Task prompt:
Search the data for the word "other" and copy each line that has it.
--- Records to use Enclosed Below ---
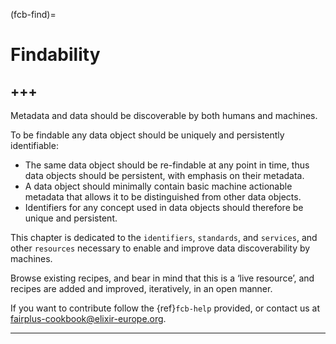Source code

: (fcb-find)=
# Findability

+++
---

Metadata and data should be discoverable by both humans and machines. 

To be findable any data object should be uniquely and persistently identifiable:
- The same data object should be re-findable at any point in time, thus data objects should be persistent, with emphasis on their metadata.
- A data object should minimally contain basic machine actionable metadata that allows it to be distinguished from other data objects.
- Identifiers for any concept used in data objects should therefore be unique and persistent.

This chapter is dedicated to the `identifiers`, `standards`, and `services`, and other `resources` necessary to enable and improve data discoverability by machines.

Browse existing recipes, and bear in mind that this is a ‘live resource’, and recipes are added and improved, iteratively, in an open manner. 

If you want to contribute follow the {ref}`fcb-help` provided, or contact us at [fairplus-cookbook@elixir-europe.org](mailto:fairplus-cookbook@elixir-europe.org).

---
--- End of Enclosed Records to use ---
--- Records to use Enclosed Below ---
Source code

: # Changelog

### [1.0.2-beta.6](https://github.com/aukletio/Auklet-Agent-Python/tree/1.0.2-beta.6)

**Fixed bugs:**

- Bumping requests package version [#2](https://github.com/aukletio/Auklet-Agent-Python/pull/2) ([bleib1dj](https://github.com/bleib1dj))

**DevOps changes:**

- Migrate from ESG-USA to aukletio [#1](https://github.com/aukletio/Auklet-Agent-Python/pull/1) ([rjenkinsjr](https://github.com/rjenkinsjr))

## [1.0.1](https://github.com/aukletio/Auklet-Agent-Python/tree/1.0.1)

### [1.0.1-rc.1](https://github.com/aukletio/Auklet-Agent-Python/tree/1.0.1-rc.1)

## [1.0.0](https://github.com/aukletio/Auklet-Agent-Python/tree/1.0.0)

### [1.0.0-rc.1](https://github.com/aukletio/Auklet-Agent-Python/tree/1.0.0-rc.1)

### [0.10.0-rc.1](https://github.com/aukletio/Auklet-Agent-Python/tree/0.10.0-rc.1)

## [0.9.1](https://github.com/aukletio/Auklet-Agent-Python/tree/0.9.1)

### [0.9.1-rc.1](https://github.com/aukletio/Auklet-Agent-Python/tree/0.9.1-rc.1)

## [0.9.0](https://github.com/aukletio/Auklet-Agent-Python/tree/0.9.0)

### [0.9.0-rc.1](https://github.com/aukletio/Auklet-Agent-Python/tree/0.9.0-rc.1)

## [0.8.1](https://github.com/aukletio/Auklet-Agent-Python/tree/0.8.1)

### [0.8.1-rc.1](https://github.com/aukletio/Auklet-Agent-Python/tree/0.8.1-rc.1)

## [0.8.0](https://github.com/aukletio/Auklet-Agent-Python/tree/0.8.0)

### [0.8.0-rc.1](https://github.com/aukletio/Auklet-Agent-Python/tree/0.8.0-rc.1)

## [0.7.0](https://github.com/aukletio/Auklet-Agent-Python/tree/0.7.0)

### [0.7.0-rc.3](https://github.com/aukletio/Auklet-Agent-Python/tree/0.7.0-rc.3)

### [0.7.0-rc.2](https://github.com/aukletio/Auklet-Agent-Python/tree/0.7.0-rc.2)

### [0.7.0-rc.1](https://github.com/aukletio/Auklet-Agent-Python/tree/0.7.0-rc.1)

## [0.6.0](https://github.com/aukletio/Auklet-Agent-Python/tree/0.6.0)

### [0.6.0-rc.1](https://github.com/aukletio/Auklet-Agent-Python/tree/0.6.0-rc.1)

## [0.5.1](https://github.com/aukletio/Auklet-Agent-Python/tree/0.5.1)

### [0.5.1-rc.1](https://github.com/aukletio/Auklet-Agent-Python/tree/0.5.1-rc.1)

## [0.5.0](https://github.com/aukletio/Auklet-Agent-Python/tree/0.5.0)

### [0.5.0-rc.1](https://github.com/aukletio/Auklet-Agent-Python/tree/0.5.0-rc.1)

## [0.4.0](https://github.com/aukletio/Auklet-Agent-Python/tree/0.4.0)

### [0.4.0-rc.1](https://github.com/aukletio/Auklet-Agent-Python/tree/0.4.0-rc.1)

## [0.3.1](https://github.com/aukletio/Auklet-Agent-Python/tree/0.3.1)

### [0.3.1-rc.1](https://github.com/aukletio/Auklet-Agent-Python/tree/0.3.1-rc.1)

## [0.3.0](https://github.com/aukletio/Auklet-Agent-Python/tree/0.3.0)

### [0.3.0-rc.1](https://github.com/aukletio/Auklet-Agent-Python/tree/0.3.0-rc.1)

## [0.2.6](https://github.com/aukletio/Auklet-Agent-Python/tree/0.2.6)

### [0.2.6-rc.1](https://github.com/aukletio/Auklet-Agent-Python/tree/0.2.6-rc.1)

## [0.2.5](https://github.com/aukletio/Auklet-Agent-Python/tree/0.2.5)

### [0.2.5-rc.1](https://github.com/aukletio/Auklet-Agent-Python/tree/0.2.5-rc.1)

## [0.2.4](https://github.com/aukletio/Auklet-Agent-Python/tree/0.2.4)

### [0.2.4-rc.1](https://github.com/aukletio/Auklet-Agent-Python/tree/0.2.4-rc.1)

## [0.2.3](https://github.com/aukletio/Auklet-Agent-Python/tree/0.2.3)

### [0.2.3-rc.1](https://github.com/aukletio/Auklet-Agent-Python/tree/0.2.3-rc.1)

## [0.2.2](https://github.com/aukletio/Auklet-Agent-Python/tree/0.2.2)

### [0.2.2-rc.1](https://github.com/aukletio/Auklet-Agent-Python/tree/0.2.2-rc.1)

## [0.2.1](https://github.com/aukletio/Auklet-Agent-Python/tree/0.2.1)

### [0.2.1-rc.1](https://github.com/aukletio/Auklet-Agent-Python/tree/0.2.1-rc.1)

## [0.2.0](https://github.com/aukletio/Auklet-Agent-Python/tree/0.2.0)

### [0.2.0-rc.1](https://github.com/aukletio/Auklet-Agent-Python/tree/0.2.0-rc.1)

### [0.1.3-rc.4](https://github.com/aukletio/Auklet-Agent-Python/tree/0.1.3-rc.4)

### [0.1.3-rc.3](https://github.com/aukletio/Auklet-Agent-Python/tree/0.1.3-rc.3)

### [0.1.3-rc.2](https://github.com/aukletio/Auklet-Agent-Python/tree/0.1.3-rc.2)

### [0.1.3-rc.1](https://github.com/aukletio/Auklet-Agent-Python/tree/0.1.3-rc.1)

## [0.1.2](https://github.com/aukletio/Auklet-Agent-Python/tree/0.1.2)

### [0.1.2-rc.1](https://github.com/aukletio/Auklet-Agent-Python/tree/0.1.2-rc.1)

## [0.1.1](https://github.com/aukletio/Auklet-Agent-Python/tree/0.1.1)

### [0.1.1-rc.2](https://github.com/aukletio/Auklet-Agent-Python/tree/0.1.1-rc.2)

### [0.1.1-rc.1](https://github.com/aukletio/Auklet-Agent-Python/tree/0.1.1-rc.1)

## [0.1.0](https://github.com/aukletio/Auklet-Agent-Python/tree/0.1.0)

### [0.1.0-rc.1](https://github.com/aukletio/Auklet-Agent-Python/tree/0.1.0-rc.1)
--- End of Enclosed Records to use ---
Answer for this exercise:
- A data object should minimally contain basic machine actionable metadata that allows it to be distinguished from other data objects.
This chapter is dedicated to the `identifiers`, `standards`, and `services`, and other `resources` necessary to enable and improve data discoverability by machines.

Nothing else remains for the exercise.